まんがで読破 吾輩は猫である

まんがで読破 吾輩は猫である
原著夏目漱石 漫画化した人物は不明 2010 イースト・プレス

内容、背表紙より

「英語教師・珍野苦沙弥(ちんの くしゃみ)の家に住みついた一匹の猫。自らを「吾輩」と称し、発達した知識を持つ名無し猫が、自身の視点から見た人間世界の滑稽さや、珍野家を取り巻く個性的な人物たちの生態を面白おかしく、鋭く風刺的に 批評してゆく……夏目漱石の処女小説であり、出世作ともなった近代日本を代表する不朽のユーモア小説を漫画化。

感想

○マンガ化されたものなわけだが、語り手であり視点人物のでもある猫の豊かな表情がよい。
表情で心情を伝えるというのは、小説ではそうそうできる方法ではないだろう。
言語化せずに、登場人物たちの心情を表現するか? というのは芸術における一つの肝だと思うが、マンガはわりあいそれがシンプルに実現できるな、と思った次第。

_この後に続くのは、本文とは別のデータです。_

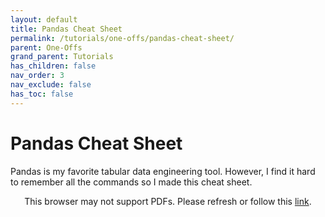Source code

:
 ```yaml
---
layout: default
title: Pandas Cheat Sheet
permalink: /tutorials/one-offs/pandas-cheat-sheet/
parent: One-Offs
grand_parent: Tutorials
has_children: false
nav_order: 3
nav_exclude: false
has_toc: false
---
```


# Pandas Cheat Sheet

Pandas is my favorite tabular data engineering tool. However, I find it hard to remember all the commands so I made this cheat sheet.

<p align="center">
    <object data="https://nbviewer.jupyter.org/github/sirpaulmcd/Software-Cheat-Sheets/blob/master/Python/Pandas-Cheat-Sheet.ipynb" type="application/pdf" width="725px" height="725px">
        <p>
            This browser may not support PDFs. Please refresh or follow this
            <a href="https://nbviewer.jupyter.org/github/sirpaulmcd/Software-Cheat-Sheets/blob/master/Python/Pandas-Cheat-Sheet.ipynb">link</a>.
        </p>
    </object>
</p>

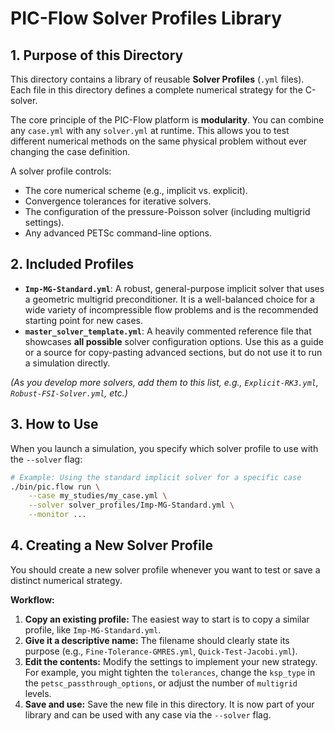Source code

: # PIC-Flow Solver Profiles Library

## 1. Purpose of this Directory

This directory contains a library of reusable **Solver Profiles** (`.yml` files). Each file in this directory defines a complete numerical strategy for the C-solver.

The core principle of the PIC-Flow platform is **modularity**. You can combine any `case.yml` with any `solver.yml` at runtime. This allows you to test different numerical methods on the same physical problem without ever changing the case definition.

A solver profile controls:
- The core numerical scheme (e.g., implicit vs. explicit).
- Convergence tolerances for iterative solvers.
- The configuration of the pressure-Poisson solver (including multigrid settings).
- Any advanced PETSc command-line options.

## 2. Included Profiles

- **`Imp-MG-Standard.yml`**: A robust, general-purpose implicit solver that uses a geometric multigrid preconditioner. It is a well-balanced choice for a wide variety of incompressible flow problems and is the recommended starting point for new cases.
- **`master_solver_template.yml`**: A heavily commented reference file that showcases **all possible** solver configuration options. Use this as a guide or a source for copy-pasting advanced sections, but do not use it to run a simulation directly.

*(As you develop more solvers, add them to this list, e.g., `Explicit-RK3.yml`, `Robust-FSI-Solver.yml`, etc.)*

## 3. How to Use

When you launch a simulation, you specify which solver profile to use with the `--solver` flag:

```bash
# Example: Using the standard implicit solver for a specific case
./bin/pic.flow run \
    --case my_studies/my_case.yml \
    --solver solver_profiles/Imp-MG-Standard.yml \
    --monitor ...
```

## 4. Creating a New Solver Profile

You should create a new solver profile whenever you want to test or save a distinct numerical strategy.

**Workflow:**
1.  **Copy an existing profile:** The easiest way to start is to copy a similar profile, like `Imp-MG-Standard.yml`.
2.  **Give it a descriptive name:** The filename should clearly state its purpose (e.g., `Fine-Tolerance-GMRES.yml`, `Quick-Test-Jacobi.yml`).
3.  **Edit the contents:** Modify the settings to implement your new strategy. For example, you might tighten the `tolerances`, change the `ksp_type` in the `petsc_passthrough_options`, or adjust the number of `multigrid` levels.
4.  **Save and use:** Save the new file in this directory. It is now part of your library and can be used with any case via the `--solver` flag.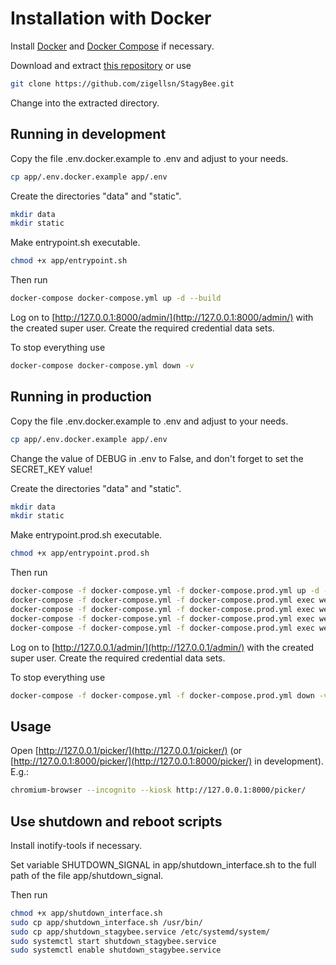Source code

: # Installation with Docker

Install [Docker](https://docs.docker.com/install/) and [Docker Compose](https://docs.docker.com/compose/) if necessary.

Download and extract [this repository](https://github.com/zigellsn/StagyBee/archive/master.zip) or use
``` bash
git clone https://github.com/zigellsn/StagyBee.git
```
Change into the extracted directory.

## Running in development
Copy the file .env.docker.example to .env and adjust to your needs.
``` bash
cp app/.env.docker.example app/.env
```

Create the directories "data" and "static".
``` bash
mkdir data
mkdir static
```

Make entrypoint.sh executable.
``` bash
chmod +x app/entrypoint.sh
```

Then run
``` bash
docker-compose docker-compose.yml up -d --build
```

Log on to [http://127.0.0.1:8000/admin/](http://127.0.0.1:8000/admin/) with the created super user.
Create the required credential data sets.

To stop everything use
``` bash
docker-compose docker-compose.yml down -v
```

## Running in production
Copy the file .env.docker.example to .env and adjust to your needs.
``` bash
cp app/.env.docker.example app/.env
```

Change the value of DEBUG in .env to False, and don't forget to set the SECRET_KEY value!

Create the directories "data" and "static".
``` bash
mkdir data
mkdir static
```

Make entrypoint.prod.sh executable.
``` bash
chmod +x app/entrypoint.prod.sh
```

Then run
``` bash
docker-compose -f docker-compose.yml -f docker-compose.prod.yml up -d --build
docker-compose -f docker-compose.yml -f docker-compose.prod.yml exec web python manage.py migrate --noinput
docker-compose -f docker-compose.yml -f docker-compose.prod.yml exec web python manage.py createsuperuser
docker-compose -f docker-compose.yml -f docker-compose.prod.yml exec web python manage.py compilemessages
docker-compose -f docker-compose.yml -f docker-compose.prod.yml exec web python manage.py collectstatic --no-input --clear
```

Log on to [http://127.0.0.1/admin/](http://127.0.0.1/admin/) with the created super user.
Create the required credential data sets.

To stop everything use
``` bash
docker-compose -f docker-compose.yml -f docker-compose.prod.yml down -v
```
## Usage

Open [http://127.0.0.1/picker/](http://127.0.0.1/picker/) (or [http://127.0.0.1:8000/picker/](http://127.0.0.1:8000/picker/) 
in development). E.g.:
```bash
chromium-browser --incognito --kiosk http://127.0.0.1:8000/picker/
```

## Use shutdown and reboot scripts
Install inotify-tools if necessary.

Set variable SHUTDOWN_SIGNAL in app/shutdown_interface.sh to the full path of the file app/shutdown_signal.

Then run
``` bash
chmod +x app/shutdown_interface.sh
sudo cp app/shutdown_interface.sh /usr/bin/
sudo cp app/shutdown_stagybee.service /etc/systemd/system/
sudo systemctl start shutdown_stagybee.service
sudo systemctl enable shutdown_stagybee.service
```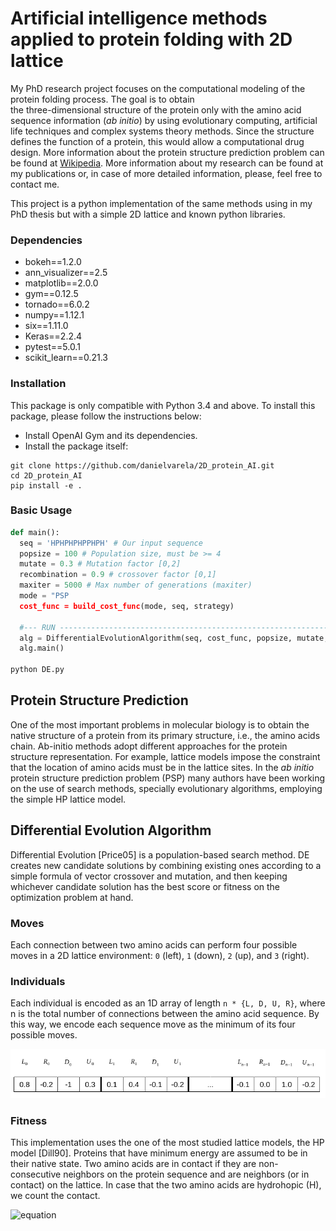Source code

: # Artificial intelligence methods applied to protein folding with 2D lattice

My PhD research project focuses on the computational modeling of the protein folding process. The goal is to obtain  
the three-dimensional structure of the protein only with the amino acid  sequence information (*ab initio*) by using evolutionary computing, artificial life techniques and complex systems theory methods. Since the structure defines the function of a protein, this would allow a computational drug design. More information about the protein structure prediction problem can be found at [Wikipedia](https://en.wikipedia.org/wiki/Protein_structure_prediction). More information about my research can be found at my publications or, in case of more detailed information, please, feel free to contact me.

This project is a python implementation of the same methods using in my PhD thesis but with a simple 2D lattice and known python libraries.

### Dependencies

* bokeh==1.2.0
* ann_visualizer==2.5
* matplotlib==2.0.0
* gym==0.12.5
* tornado==6.0.2
* numpy==1.12.1
* six==1.11.0
* Keras==2.2.4
* pytest==5.0.1
* scikit_learn==0.21.3

### Installation
This package is only compatible with Python 3.4 and above. To install this package, please follow the instructions below:

* Install OpenAI Gym and its dependencies.
* Install the package itself:

```
git clone https://github.com/danielvarela/2D_protein_AI.git
cd 2D_protein_AI
pip install -e .
```

### Basic Usage

```python
def main():  
  seq = 'HPHPHPHPPHPH' # Our input sequence  
  popsize = 100 # Population size, must be >= 4   	
  mutate = 0.3 # Mutation factor [0,2]   
  recombination = 0.9 # crossover factor [0,1]
  maxiter = 5000 # Max number of generations (maxiter)
  mode = "PSP
  cost_func = build_cost_func(mode, seq, strategy)
  
  #--- RUN ------------------------------------------------------------------+
  alg = DifferentialEvolutionAlgorithm(seq, cost_func, popsize, mutate, recombination, maxiter)
  alg.main()

python DE.py
```


## Protein Structure Prediction

One of the most important problems in molecular biology is to obtain the native structure of a protein from its primary structure, i.e., the amino acids chain. Ab-initio methods adopt different approaches for the protein structure representation. For example, lattice models impose the constraint that the location of amino acids must be in the lattice sites. In the *ab initio* protein structure prediction problem (PSP) many authors have been working on the use of search methods, specially evolutionary algorithms, employing the simple HP lattice model.


## Differential Evolution Algorithm

Differential Evolution [Price05] is a population-based search method. DE creates new candidate solutions by combining existing ones according to a simple formula of vector crossover and mutation, and then keeping whichever candidate solution has the best score or fitness on the optimization problem at hand. 


### Moves

Each connection between two amino acids can perform four possible moves in a 2D lattice environment:  `0`  (left),  `1`  (down),  `2`  (up), and  `3`  (right). 

### Individuals

Each individual is encoded as an 1D array of length `n * {L, D, U, R}`, where n is the total number of connections between the amino acid sequence. By this way, we encode each sequence move as the minimum of its four possible moves.

![img](https://github.com/danielvarela/2D_protein_AI/blob/master/images/individual_encoding.png)

### Fitness

This implementation uses the one of the most studied lattice models, the HP model [Dill90]. Proteins that have minimum energy are assumed to be in their native state. Two amino acids are in contact if they are non-consecutive neighbors on the protein sequence and are neighbors (or in contact) on the lattice. In case that the two amino acids are hydrohopic (H), we count the contact.

![equation](https://latex.codecogs.com/gif.latex?E&space;=&space;\sum_{i&space;<&space;j&space;&space;1}&space;c_{ij}&space;\cdot&space;e_{ij})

○猫は家畜化された動物だ。本書のように絵にして多彩な感情を顔面で表現できる点(みかたを変えればそれに読者が違和感を感じない点)、人間に近しい生き物であることが分かる。
猫のそういう面が人間に愛され、そしてそういう面をもつ猫ほど愛され人間社会でうまく子孫を残し、かくして現在にいるような猫と猫観が醸成されていったのだろう。とあらためて本書を読んでいて思った。